Рига, Латвия, на войне как на войне

       На улицах Риги снова, как и пятьдесят три года назад, встретились бывшие легионеры СС и солдаты Красной Армии. Из Риги — наш специальный корреспондент АНДРЕЙ Ъ-КОЛЕСНИКОВ.
       
       Утром 14 марта мы уже были в Латышском обществе. Это бывший Дом офицеров. Легионеры несколько раз меняли дату проведения дня поминовения, потом меняли час, замечательно запутали всех, и никого из десятков журналистов, приехавших сюда по этому поводу, не было у входа в Латышское общество.
       Старички стекались в бывшему Дому офицеров со всех сторон, стекались как-то тихо, незаметно. Они негромко приветствовали друг друга, переговаривались. Объятий и слез не было. Почти все пришли с женами, многие с детьми. И никаких, кроме этих, признаков отличия.
       Мы зашли в фойе. Старички бродили по нему, как будто смущаясь друг друга, и как-то виновато улыбались. Нам говорили, что будет военный оркестр и нацистские штандарты, но оркестра и штандартов не было. Мы нашли Раймонда Ковтуненко, потому что нам сказали, что он тут главный. Раймонд Ковтуненко был высоким седым человеком с хорошей выправкой.
       — Я не хотел бы, чтобы вы присутствовали на нашем мероприятии,— мягко сказал он.— Ведь оно вас не касается. И потом, вы же из Москвы, а значит, не напишете правды. Кому сейчас нужна правда? К нам приезжали немцы, французы, американцы — никому не нужна правда. Все написали ложь. Нет, я не хотел бы вас пускать.

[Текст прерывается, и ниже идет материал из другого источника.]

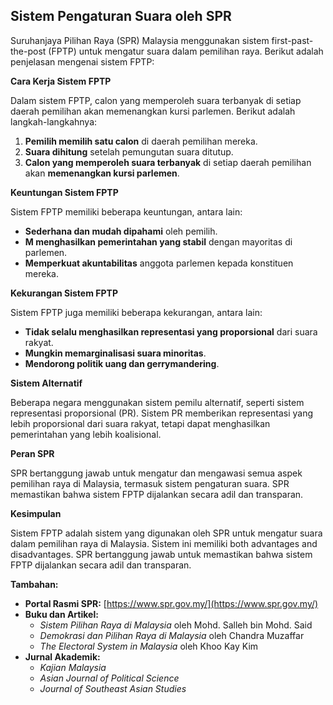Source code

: ## Sistem Pengaturan Suara oleh SPR

Suruhanjaya Pilihan Raya (SPR) Malaysia menggunakan sistem first-past-the-post (FPTP) untuk mengatur suara dalam pemilihan raya. Berikut adalah penjelasan mengenai sistem FPTP:

**Cara Kerja Sistem FPTP**

Dalam sistem FPTP, calon yang memperoleh suara terbanyak di setiap daerah pemilihan akan memenangkan kursi parlemen. Berikut adalah langkah-langkahnya:

1. **Pemilih memilih satu calon** di daerah pemilihan mereka.
2. **Suara dihitung** setelah pemungutan suara ditutup.
3. **Calon yang memperoleh suara terbanyak** di setiap daerah pemilihan akan **memenangkan kursi parlemen**.

**Keuntungan Sistem FPTP**

Sistem FPTP memiliki beberapa keuntungan, antara lain:

* **Sederhana dan mudah dipahami** oleh pemilih.
* **M menghasilkan pemerintahan yang stabil** dengan mayoritas di parlemen.
* **Memperkuat akuntabilitas** anggota parlemen kepada konstituen mereka.

**Kekurangan Sistem FPTP**

Sistem FPTP juga memiliki beberapa kekurangan, antara lain:

* **Tidak selalu menghasilkan representasi yang proporsional** dari suara rakyat.
* **Mungkin memarginalisasi suara minoritas**.
* **Mendorong politik uang dan gerrymandering**.

**Sistem Alternatif**

Beberapa negara menggunakan sistem pemilu alternatif, seperti sistem representasi proporsional (PR). Sistem PR memberikan representasi yang lebih proporsional dari suara rakyat, tetapi dapat menghasilkan pemerintahan yang lebih koalisional.

**Peran SPR**

SPR bertanggung jawab untuk mengatur dan mengawasi semua aspek pemilihan raya di Malaysia, termasuk sistem pengaturan suara. SPR memastikan bahwa sistem FPTP dijalankan secara adil dan transparan.

**Kesimpulan**

Sistem FPTP adalah sistem yang digunakan oleh SPR untuk mengatur suara dalam pemilihan raya di Malaysia. Sistem ini memiliki both advantages and disadvantages. SPR bertanggung jawab untuk memastikan bahwa sistem FPTP dijalankan secara adil dan transparan.

**Tambahan:**

* **Portal Rasmi SPR:** [https://www.spr.gov.my/](https://www.spr.gov.my/)
* **Buku dan Artikel:**
    * _Sistem Pilihan Raya di Malaysia_ oleh Mohd. Salleh bin Mohd. Said
    * _Demokrasi dan Pilihan Raya di Malaysia_ oleh Chandra Muzaffar
    * _The Electoral System in Malaysia_ oleh Khoo Kay Kim
* **Jurnal Akademik:**
    * _Kajian Malaysia_
    * _Asian Journal of Political Science_
    * _Journal of Southeast Asian Studies_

       Он покачал головой.
       — И, конечно, не пущу,— добавил вдруг сильно и зло.
       — Вон отсюда, скотина,— вдруг отчетливо, с удовольствием сказал кто-то сзади по-русски с сильным акцентом.
       Я обернулся. Вокруг, держа друг друга под руки, прохаживались старички и о чем-то полушепотом беседовали между собой.
       В фойе вбежали трое моих коллег (потом выяснилось, что из Швеции) с видеокамерой, микрофоном и светом и начали лихорадочно снимать, готовые, видно, ко всему. На войне как на войне. Ковтуненко подошел к шведскому оператору и выбил у него из рук камеру. У Ковтуненко было очень обиженное выражение лица.
       Мы вышли на улицу. Какой-то человек с любительской видеокамерой выскочил за нами и начал так же лихорадочно, как шведы старичков, снимать нас.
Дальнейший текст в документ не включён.